Feb. 16:Black Student Association Black History Month Talent Showcase,” 5 and 11 p.m., Washington Hall, Mainstage Theatre

The theme for this year's showcase is "The Wiz." The event will feature talented performers, models and more.

Feb. 16: Women’s lacrosse, 7:30 p.m., Loftus Sports Center

Together Irish will be recognized at the women’s lacrosse game between Notre Dame and Northwestern.

Feb. 17: Dance Theatre of Harlem, 2:30 and 7:30 p.m., Patricia George Decio Theatre, DeBartolo Performing Arts Center

Formed at the height of the Civil Rights Movement, the Dance Theatre of Harlem has created a space for dancers of every color and background to express themselves freely. The legendary company continues to be a beacon of inclusion, innovation and moving art, performing a forward-thinking repertoire of treasured classics to modern works.
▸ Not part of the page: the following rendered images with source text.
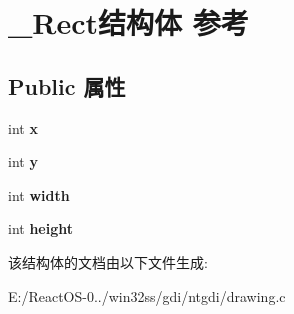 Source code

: \hypertarget{struct___rect}{}\section{\+\_\+\+Rect结构体 参考}
\label{struct___rect}
\subsection*{Public 属性}
\begin{DoxyCompactItemize}
\item 
\mbox{\label{struct___rect_a87b50e69003b06f4d65c2d33a440e279}} 
int {\bfseries x}
\item 
\mbox{\label{struct___rect_a035d836f0608347f8926838cba583d26}} 
int {\bfseries y}
\item 
\mbox{\label{struct___rect_a97f79187fb9ecb1f771c4be44830e8a3}} 
int {\bfseries width}
\item 
\mbox{\label{struct___rect_a481278443ed2918c0acd9484a7f2a5c7}} 
int {\bfseries height}
\end{DoxyCompactItemize}


该结构体的文档由以下文件生成\+:\begin{DoxyCompactItemize}
\item 
E\+:/\+React\+O\+S-\/0../win32ss/gdi/ntgdi/drawing.\+c\end{DoxyCompactItemize}
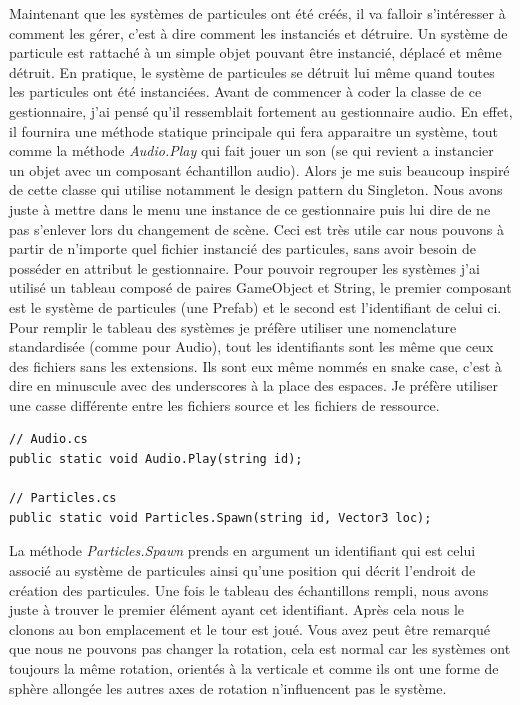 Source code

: \documentclass{article}
\begin{document}
Maintenant que les systèmes de particules ont été créés, il va falloir s'intéresser à comment les gérer, c'est à dire comment les instanciés et détruire.
Un système de particule est rattaché à un simple objet pouvant être instancié, déplacé et même détruit. En pratique, le système de particules se détruit lui même quand toutes les particules ont été instanciées.
Avant de commencer à coder la classe de ce gestionnaire, j'ai pensé qu'il ressemblait fortement au gestionnaire audio. En effet, il fournira une méthode statique principale qui fera apparaitre un système, tout comme la méthode \emph{Audio.Play} qui fait jouer un son (se qui revient a instancier un objet avec un composant échantillon audio). Alors je me suis beaucoup inspiré de cette classe qui utilise notamment le design pattern du Singleton. Nous avons juste à mettre dans le menu une instance de ce gestionnaire puis lui dire de ne pas s'enlever lors du changement de scène. Ceci est très utile car nous pouvons à partir de n'importe quel fichier instancié des particules, sans avoir besoin de posséder en attribut le gestionnaire.
Pour pouvoir regrouper les systèmes j'ai utilisé un tableau composé de paires GameObject et String, le premier composant est le système de particules (une Prefab) et le second est l'identifiant de celui ci. Pour remplir le tableau des systèmes je préfère utiliser une nomenclature standardisée (comme pour Audio), tout les identifiants sont les même que ceux des fichiers sans les extensions. Ils sont eux même nommés en snake case, c'est à dire en minuscule avec des underscores à la place des espaces. Je préfère utiliser une casse différente entre les fichiers source et les fichiers de ressource.


\begin{lstlisting}
// Audio.cs
public static void Audio.Play(string id);

// Particles.cs
public static void Particles.Spawn(string id, Vector3 loc);
\end{lstlisting}

La méthode \emph{Particles.Spawn} prends en argument un identifiant qui est celui associé au système de particules ainsi qu'une position qui décrit l'endroit de création des particules. Une fois le tableau des échantillons rempli, nous avons juste à trouver le premier élément ayant cet identifiant. Après cela nous le clonons au bon emplacement et le tour est joué. Vous avez peut être remarqué que nous ne pouvons pas changer la rotation, cela est normal car les systèmes ont toujours la même rotation, orientés à la verticale et comme ils ont une forme de sphère allongée les autres axes de rotation n'influencent pas le système.
\end{document}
A mixed program includes “Sounds of Hazel,” Tiffany Rea-Fisher’s new ballet inspired by the life of virtuoso classical and jazz pianist, singer and civil rights activist Hazel Scott.
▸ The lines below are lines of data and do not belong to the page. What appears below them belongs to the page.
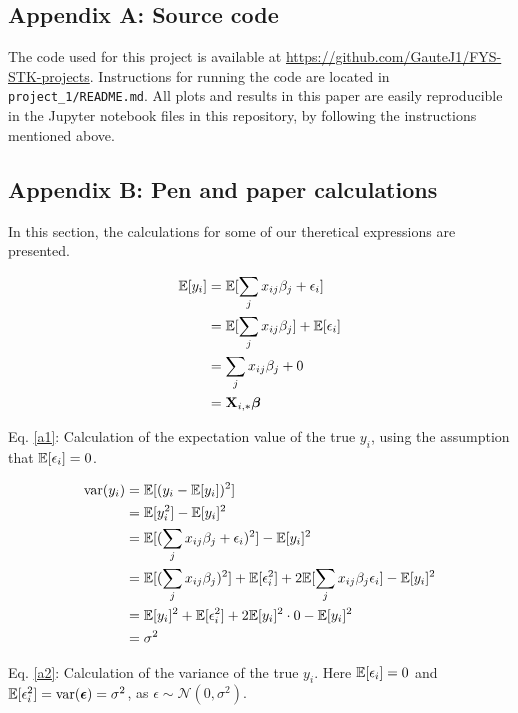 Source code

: \subsection{Appendix A: Source code} \label{appendixA}
The code used for this project is available at \url{https://github.com/GauteJ1/FYS-STK-projects}. Instructions for running the code are located in \texttt{ project\_1/README.md}. All plots and results in this paper are easily reproducible in the Jupyter notebook files in this repository, by following the instructions mentioned above.

\subsection{Appendix B: Pen and paper calculations}\label{appendixB}

In this section, the calculations for some of our theretical expressions are presented. 

\begin{align}\label{a1}
    \mathbb{E}[y_i] & = \mathbb{E}[\sum_j x_{ij}\beta_j + \epsilon_i] \nonumber \\
    & = \mathbb{E}[\sum_j x_{ij}\beta_j] + \mathbb{E}[\epsilon_i] \nonumber \\ 
    & = \sum_j x_{ij}\beta_j + 0 \nonumber \\
    & = \mathbf{X}_{i,*}\boldsymbol{\beta}
\end{align}

Eq. \ref{a1}: Calculation of the expectation value of the true $y_i$, using the assumption that $\mathbb{E}[\epsilon_i] = 0$. 



\begin{align}\label{a2}
    \text{var}(y_i) & = \mathbb{E}[(y_i -\mathbb{E}[y_i])^2] \nonumber \\
    & = \mathbb{E}[y_i^2] - \mathbb{E}[y_i]^2 \nonumber \\ 
    & = \mathbb{E}[(\sum_j x_{ij}\beta_j + \epsilon_i)^2] - \mathbb{E}[y_i]^2 \nonumber \\
    & = \mathbb{E}[(\sum_j x_{ij}\beta_j)^2] + \mathbb{E}[\epsilon_i^2] + 2\mathbb{E}[\sum_j x_{ij}\beta_j \epsilon_i ] - \mathbb{E}[y_i]^2 \nonumber \\
    & = \mathbb{E}[y_i]^2 + \mathbb{E}[\epsilon_i^2] + 2\mathbb{E}[y_i]^2\cdot 0 - \mathbb{E}[y_i]^2 \nonumber \\ 
    & = \sigma^2
\end{align}

Eq. \ref{a2}: Calculation of the variance of the true $y_i$. Here $\mathbb{E}[\epsilon_i] = 0$ and $\mathbb{E}[\epsilon_i^2] = \text{var}(\boldsymbol{\epsilon}) = \sigma^2$, as $\epsilon \sim  
\mathcal{N}(0,\sigma^2)$.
Feb. 18:John Lewis: Good Trouble,” 1 p.m., Browning Cinema, DeBartolo Performing Arts Center

This documentary profiling John Lewis chronicles the life and career of the legendary civil rights activist and Democratic representative from Georgia. Using interviews and rare archival footage, the documentary profiles John Robert Lewis’ 60-plus years of social activism and legislative action on civil rights, voting rights, gun control, health care reform and immigration. Using recent interviews with Lewis, director Dawn Porter explores his childhood experiences, his inspiring family and his fateful meeting with Martin Luther King Jr. in 1957. In addition to her interviews with Lewis and his family, Porter’s primarily cinéma verité film also includes interviews with political leaders, Congressional colleagues and other people who figure prominently in his life.

Feb. 20: Sojourner Truth Keynote Address: “Black Internationalism in the 1980s: the Forgotten Story of Mozambique,” 5 p.m., Room 300, O’Shaughnessy Hall

The Initiative on Race and Resilience’s second annual Sojourner Truth Keynote Address will feature Martha Biondi, professor of African American studies and history at Northwestern University.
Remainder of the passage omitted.